Available records:
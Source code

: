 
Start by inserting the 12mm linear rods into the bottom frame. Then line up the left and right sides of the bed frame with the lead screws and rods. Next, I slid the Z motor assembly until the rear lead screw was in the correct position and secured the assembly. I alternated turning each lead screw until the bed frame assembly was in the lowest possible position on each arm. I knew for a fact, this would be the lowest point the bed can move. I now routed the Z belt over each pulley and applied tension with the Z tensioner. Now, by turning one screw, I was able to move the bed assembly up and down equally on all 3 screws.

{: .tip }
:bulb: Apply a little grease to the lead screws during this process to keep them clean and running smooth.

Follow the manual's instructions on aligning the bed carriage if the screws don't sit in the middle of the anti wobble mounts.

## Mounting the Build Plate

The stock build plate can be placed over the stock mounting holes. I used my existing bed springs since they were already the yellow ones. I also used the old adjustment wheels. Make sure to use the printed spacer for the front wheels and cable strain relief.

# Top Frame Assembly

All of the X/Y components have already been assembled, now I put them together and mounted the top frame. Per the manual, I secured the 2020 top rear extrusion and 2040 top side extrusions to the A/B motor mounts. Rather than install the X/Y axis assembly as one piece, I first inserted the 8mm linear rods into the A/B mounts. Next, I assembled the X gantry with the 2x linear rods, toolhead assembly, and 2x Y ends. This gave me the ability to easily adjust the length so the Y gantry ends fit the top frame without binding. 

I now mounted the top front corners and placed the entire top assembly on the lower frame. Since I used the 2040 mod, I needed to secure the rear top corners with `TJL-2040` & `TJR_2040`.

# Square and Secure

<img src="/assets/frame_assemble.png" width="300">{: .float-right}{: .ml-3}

Your task: Take exactly the lines from the one containing "The stock build" through the one containing "# Top Frame Assembly" in the data above, and output them with nothing added.

Output for this task:
The stock build plate can be placed over the stock mounting holes. I used my existing bed springs since they were already the yellow ones. I also used the old adjustment wheels. Make sure to use the printed spacer for the front wheels and cable strain relief.

# Top Frame Assembly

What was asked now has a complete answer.